## ASSIGNED TASK:
Locate the word "Schema" in the data below, then copy every line that holds it.

[Collected data]
○ ○ ○
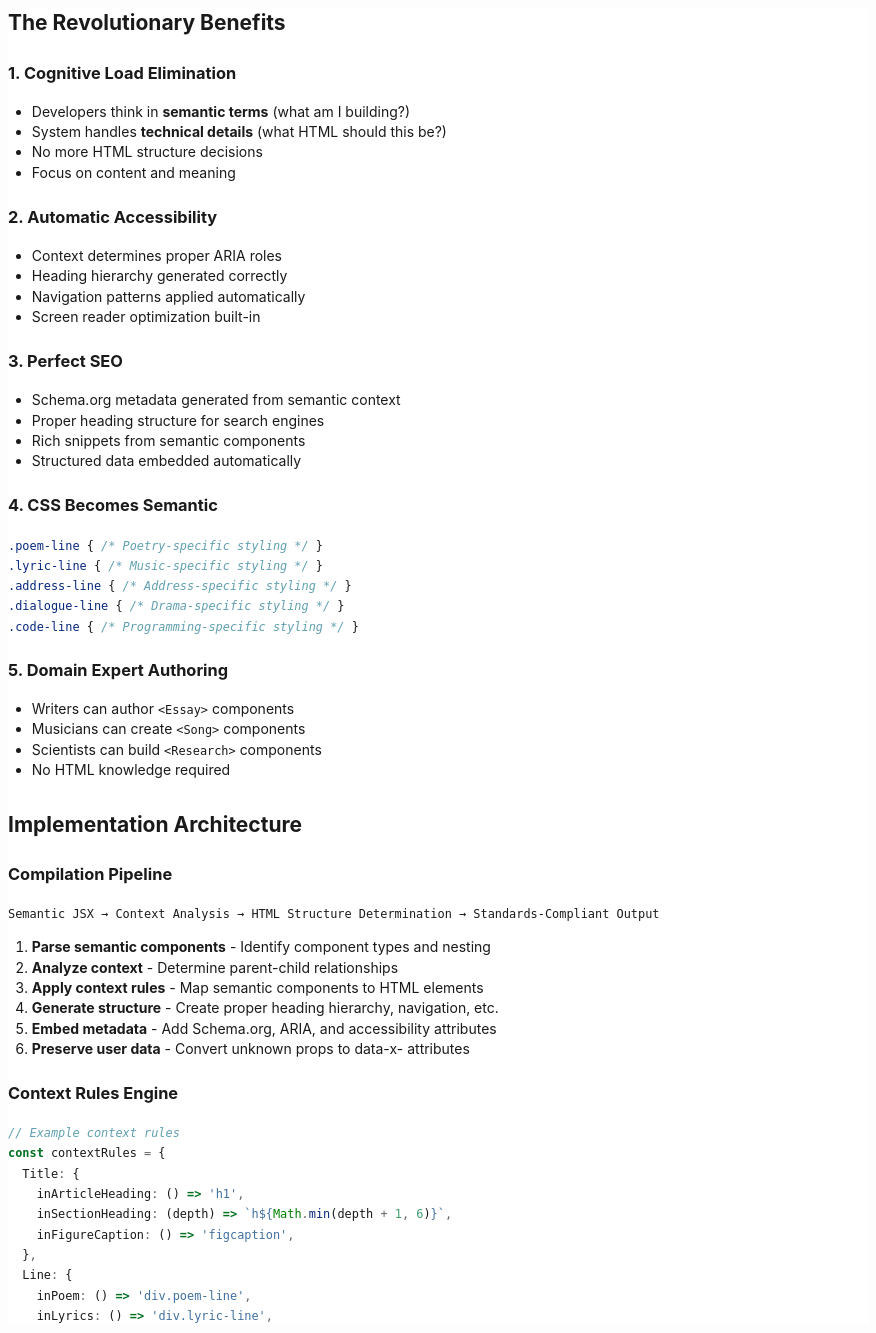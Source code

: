 ## The Revolutionary Benefits

### **1. Cognitive Load Elimination**
- Developers think in **semantic terms** (what am I building?)
- System handles **technical details** (what HTML should this be?)
- No more HTML structure decisions
- Focus on content and meaning

### **2. Automatic Accessibility**
- Context determines proper ARIA roles
- Heading hierarchy generated correctly
- Navigation patterns applied automatically
- Screen reader optimization built-in

### **3. Perfect SEO**
- Schema.org metadata generated from semantic context
- Proper heading structure for search engines
- Rich snippets from semantic components
- Structured data embedded automatically

### **4. CSS Becomes Semantic**
```css
.poem-line { /* Poetry-specific styling */ }
.lyric-line { /* Music-specific styling */ }
.address-line { /* Address-specific styling */ }
.dialogue-line { /* Drama-specific styling */ }
.code-line { /* Programming-specific styling */ }
```

### **5. Domain Expert Authoring**
- Writers can author `<Essay>` components
- Musicians can create `<Song>` components  
- Scientists can build `<Research>` components
- No HTML knowledge required

## Implementation Architecture

### **Compilation Pipeline**
```
Semantic JSX → Context Analysis → HTML Structure Determination → Standards-Compliant Output
```

1. **Parse semantic components** - Identify component types and nesting
2. **Analyze context** - Determine parent-child relationships
3. **Apply context rules** - Map semantic components to HTML elements
4. **Generate structure** - Create proper heading hierarchy, navigation, etc.
5. **Embed metadata** - Add Schema.org, ARIA, and accessibility attributes
6. **Preserve user data** - Convert unknown props to data-x- attributes

### **Context Rules Engine**
```typescript
// Example context rules
const contextRules = {
  Title: {
    inArticleHeading: () => 'h1',
    inSectionHeading: (depth) => `h${Math.min(depth + 1, 6)}`,
    inFigureCaption: () => 'figcaption',
  },
  Line: {
    inPoem: () => 'div.poem-line',
    inLyrics: () => 'div.lyric-line', 
```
○ ○ ○
## EXERCISE OUTPUT:
- Schema.org metadata generated from semantic context
5. **Embed metadata** - Add Schema.org, ARIA, and accessibility attributes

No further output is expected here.